═══ Exercise materials
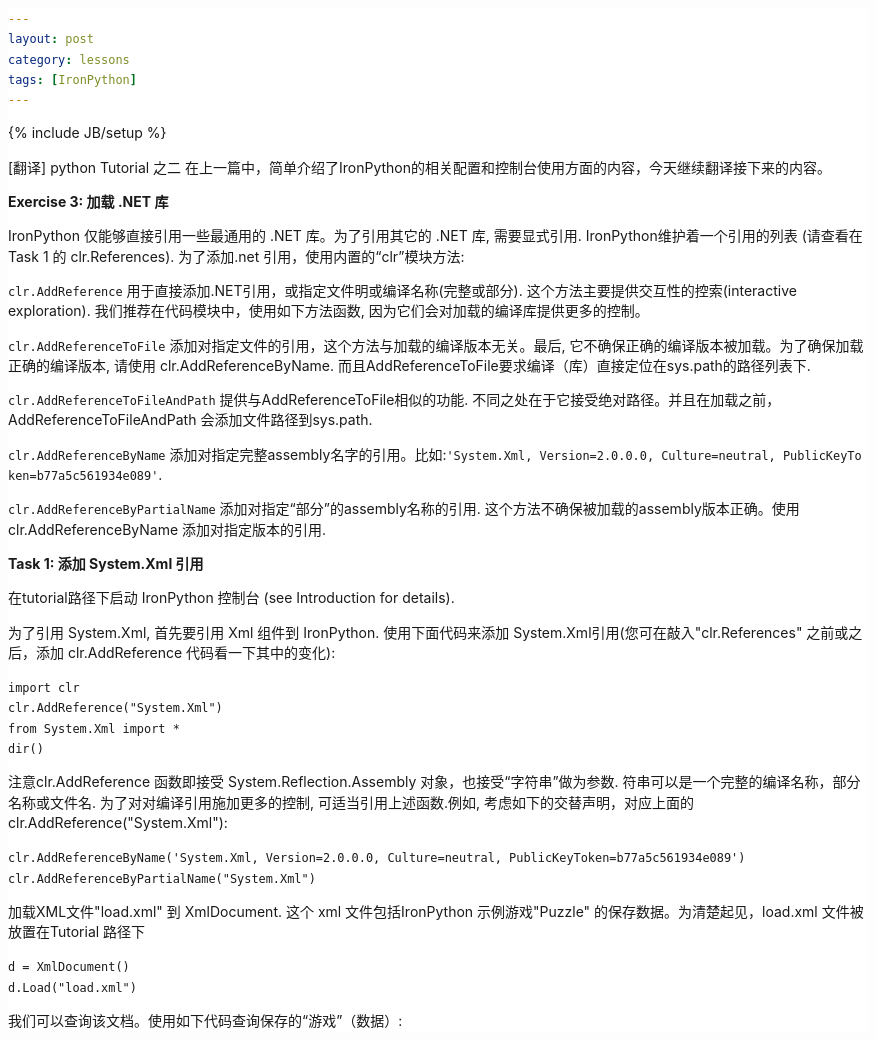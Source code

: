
 ```yaml
---
layout: post 
category: lessons
tags: [IronPython]
---
```

{% include JB/setup %}

[翻译] python Tutorial 之二
在上一篇中，简单介绍了IronPython的相关配置和控制台使用方面的内容，今天继续翻译接下来的内容。

**Exercise 3: 加载 .NET 库**

IronPython 仅能够直接引用一些最通用的 .NET 库。为了引用其它的 .NET 库, 需要显式引用. IronPython维护着一个引用的列表 (请查看在 Task 1 的 clr.References). 为了添加.net 引用，使用内置的“clr”模块方法:

`clr.AddReference` 用于直接添加.NET引用，或指定文件明或编译名称(完整或部分). 这个方法主要提供交互性的控索(interactive exploration). 我们推荐在代码模块中，使用如下方法函数, 因为它们会对加载的编译库提供更多的控制。

`clr.AddReferenceToFile` 添加对指定文件的引用，这个方法与加载的编译版本无关。最后, 它不确保正确的编译版本被加载。为了确保加载正确的编译版本, 请使用 clr.AddReferenceByName. 而且AddReferenceToFile要求编译（库）直接定位在sys.path的路径列表下.

`clr.AddReferenceToFileAndPath` 提供与AddReferenceToFile相似的功能. 不同之处在于它接受绝对路径。并且在加载之前，AddReferenceToFileAndPath 会添加文件路径到sys.path.

`clr.AddReferenceByName` 添加对指定完整assembly名字的引用。比如:`'System.Xml, Version=2.0.0.0, Culture=neutral, PublicKeyToken=b77a5c561934e089'`.

`clr.AddReferenceByPartialName` 添加对指定“部分”的assembly名称的引用. 这个方法不确保被加载的assembly版本正确。使用 clr.AddReferenceByName 添加对指定版本的引用.

**Task 1: 添加 System.Xml 引用**

在tutorial路径下启动 IronPython 控制台 (see Introduction for details).

为了引用 System.Xml, 首先要引用 Xml 组件到 IronPython.  使用下面代码来添加 System.Xml引用(您可在敲入"clr.References" 之前或之后，添加 clr.AddReference 代码看一下其中的变化):

	import clr
	clr.AddReference("System.Xml")
	from System.Xml import *
	dir()

注意clr.AddReference 函数即接受 System.Reflection.Assembly 对象，也接受“字符串”做为参数. 符串可以是一个完整的编译名称，部分名称或文件名. 为了对对编译引用施加更多的控制, 可适当引用上述函数.例如, 考虑如下的交替声明，对应上面的clr.AddReference("System.Xml"):

	clr.AddReferenceByName('System.Xml, Version=2.0.0.0, Culture=neutral, PublicKeyToken=b77a5c561934e089')
	clr.AddReferenceByPartialName("System.Xml")

加载XML文件"load.xml" 到 XmlDocument. 这个 xml 文件包括IronPython 示例游戏"Puzzle" 的保存数据。为清楚起见，load.xml 文件被放置在Tutorial 路径下

	d = XmlDocument()
	d.Load("load.xml")

我们可以查询该文档。使用如下代码查询保存的“游戏”（数据）:

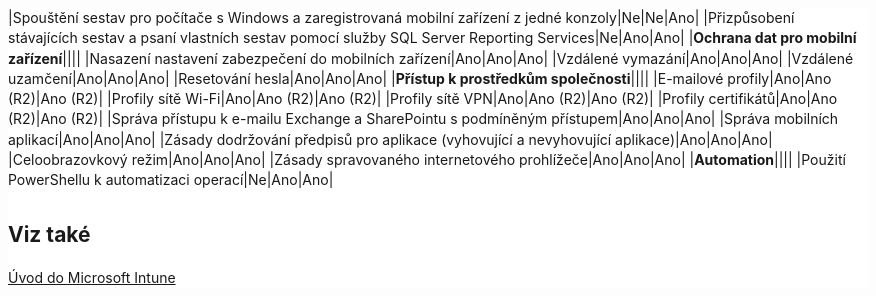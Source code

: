 |Spouštění sestav pro počítače s Windows a zaregistrovaná mobilní zařízení z jedné konzoly|Ne|Ne|Ano|
|Přizpůsobení stávajících sestav a psaní vlastních sestav pomocí služby SQL Server Reporting Services|Ne|Ano|Ano|
|**Ochrana dat pro mobilní zařízení**||||
|Nasazení nastavení zabezpečení do mobilních zařízení|Ano|Ano|Ano|
|Vzdálené vymazání|Ano|Ano|Ano|
|Vzdálené uzamčení|Ano|Ano|Ano|
|Resetování hesla|Ano|Ano|Ano|
|**Přístup k prostředkům společnosti**||||
|E-mailové profily|Ano|Ano (R2)|Ano (R2)|
|Profily sítě Wi-Fi|Ano|Ano (R2)|Ano (R2)|
|Profily sítě VPN|Ano|Ano (R2)|Ano (R2)|
|Profily certifikátů|Ano|Ano (R2)|Ano (R2)|
|Správa přístupu k e-mailu Exchange a SharePointu s podmíněným přístupem|Ano|Ano|Ano|
|Správa mobilních aplikací|Ano|Ano|Ano|
|Zásady dodržování předpisů pro aplikace (vyhovující a nevyhovující aplikace)|Ano|Ano|Ano|
|Celoobrazovkový režim|Ano|Ano|Ano|
|Zásady spravovaného internetového prohlížeče|Ano|Ano|Ano|
|**Automation**||||
|Použití PowerShellu k automatizaci operací|Ne|Ano|Ano|

## Viz také
[Úvod do Microsoft Intune](../Topic/Introduction_to_Microsoft_Intune.md)

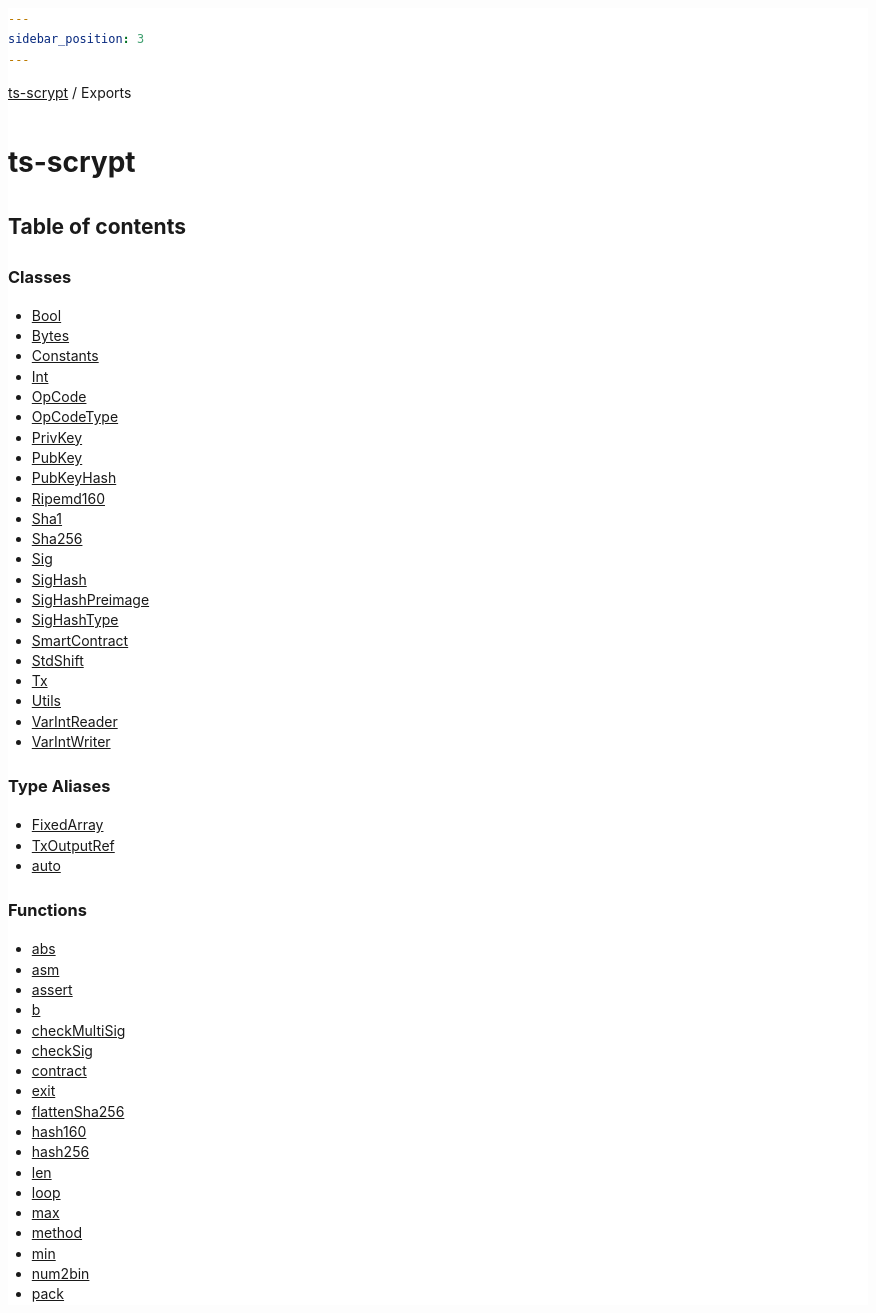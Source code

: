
 ```yaml
---
sidebar_position: 3
---
```


[ts-scrypt](README.md) / Exports

# ts-scrypt

## Table of contents

### Classes

- [Bool](classes/Bool.md)
- [Bytes](classes/Bytes.md)
- [Constants](classes/Constants.md)
- [Int](classes/Int.md)
- [OpCode](classes/OpCode.md)
- [OpCodeType](classes/OpCodeType.md)
- [PrivKey](classes/PrivKey.md)
- [PubKey](classes/PubKey.md)
- [PubKeyHash](classes/PubKeyHash.md)
- [Ripemd160](classes/Ripemd160.md)
- [Sha1](classes/Sha1.md)
- [Sha256](classes/Sha256.md)
- [Sig](classes/Sig.md)
- [SigHash](classes/SigHash.md)
- [SigHashPreimage](classes/SigHashPreimage.md)
- [SigHashType](classes/SigHashType.md)
- [SmartContract](classes/SmartContract.md)
- [StdShift](classes/StdShift.md)
- [Tx](classes/Tx.md)
- [Utils](classes/Utils.md)
- [VarIntReader](classes/VarIntReader.md)
- [VarIntWriter](classes/VarIntWriter.md)

### Type Aliases

- [FixedArray](modules.md#fixedarray)
- [TxOutputRef](modules.md#txoutputref)
- [auto](modules.md#auto)

### Functions

- [abs](modules.md#abs)
- [asm](modules.md#asm)
- [assert](modules.md#assert)
- [b](modules.md#b)
- [checkMultiSig](modules.md#checkmultisig)
- [checkSig](modules.md#checksig)
- [contract](modules.md#contract)
- [exit](modules.md#exit)
- [flattenSha256](modules.md#flattensha256)
- [hash160](modules.md#hash160)
- [hash256](modules.md#hash256)
- [len](modules.md#len)
- [loop](modules.md#loop)
- [max](modules.md#max)
- [method](modules.md#method)
- [min](modules.md#min)
- [num2bin](modules.md#num2bin)
- [pack](modules.md#pack)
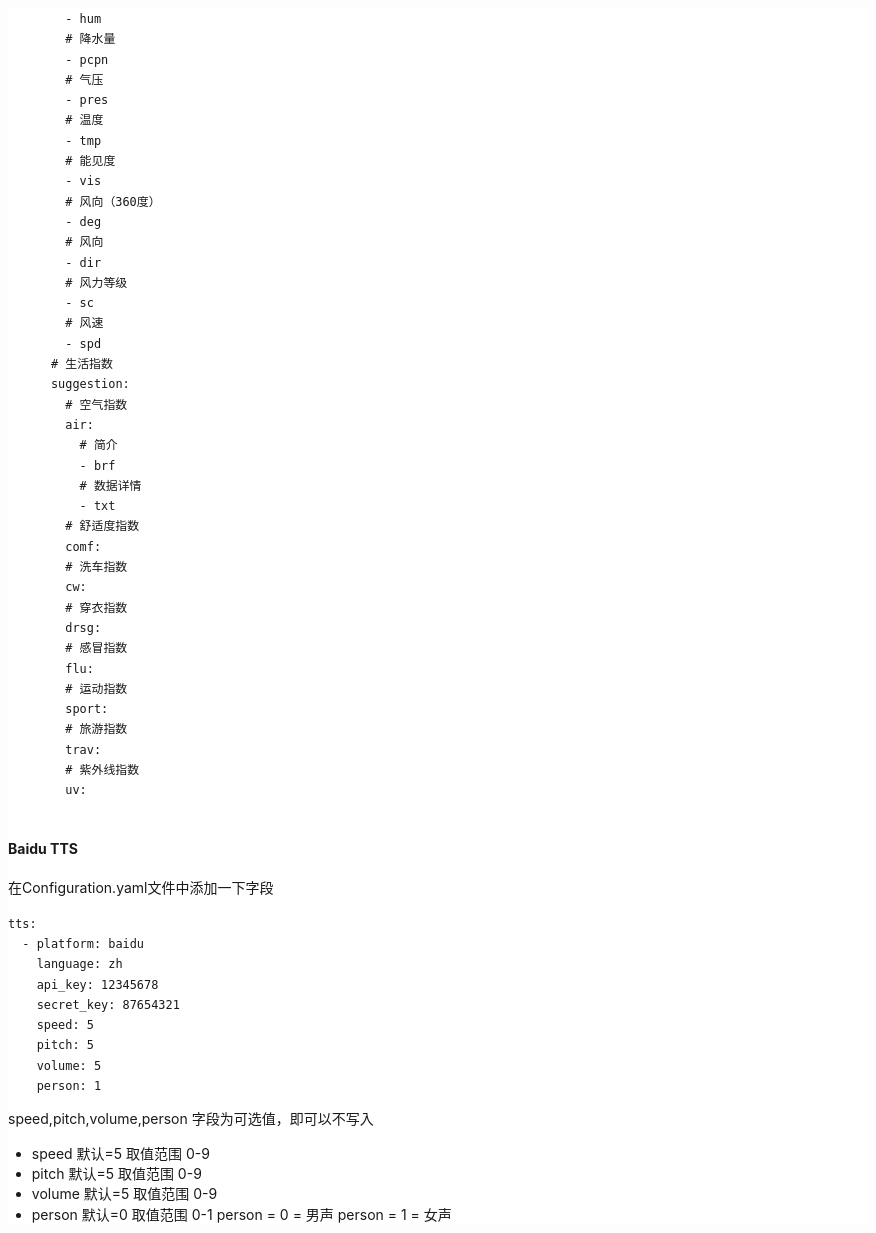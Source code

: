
 ```
        - hum
        # 降水量
        - pcpn
        # 气压
        - pres
        # 温度
        - tmp
        # 能见度
        - vis
        # 风向（360度）
        - deg
        # 风向
        - dir
        # 风力等级
        - sc
        # 风速
        - spd
      # 生活指数
      suggestion:
        # 空气指数
        air:
          # 简介
          - brf
          # 数据详情
          - txt
        # 舒适度指数
        comf:
        # 洗车指数
        cw:
        # 穿衣指数
        drsg:
        # 感冒指数
        flu:
        # 运动指数
        sport:
        # 旅游指数
        trav:
        # 紫外线指数
        uv:


```


#### Baidu TTS
在Configuration.yaml文件中添加一下字段
```
tts:
  - platform: baidu
    language: zh
    api_key: 12345678
    secret_key: 87654321
    speed: 5
    pitch: 5
    volume: 5
    person: 1
```
speed,pitch,volume,person 字段为可选值，即可以不写入
- speed 默认=5 取值范围 0-9
- pitch 默认=5 取值范围 0-9
- volume 默认=5 取值范围 0-9
- person 默认=0 取值范围 0-1
person = 0  = 男声
person = 1  = 女声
══════
#### [Instructions to follow]
Print exactly the lines of the listing above starting at the line containing "- [Sha1](classes/Sha1.md)" and ending at the line containing "- [Utils](classes/Utils.md)", both included.

#### [Answer to the problem]
- [Sha1](classes/Sha1.md)
- [Sha256](classes/Sha256.md)
- [Sig](classes/Sig.md)
- [SigHash](classes/SigHash.md)
- [SigHashPreimage](classes/SigHashPreimage.md)
- [SigHashType](classes/SigHashType.md)
- [SmartContract](classes/SmartContract.md)
- [StdShift](classes/StdShift.md)
- [Tx](classes/Tx.md)
- [Utils](classes/Utils.md)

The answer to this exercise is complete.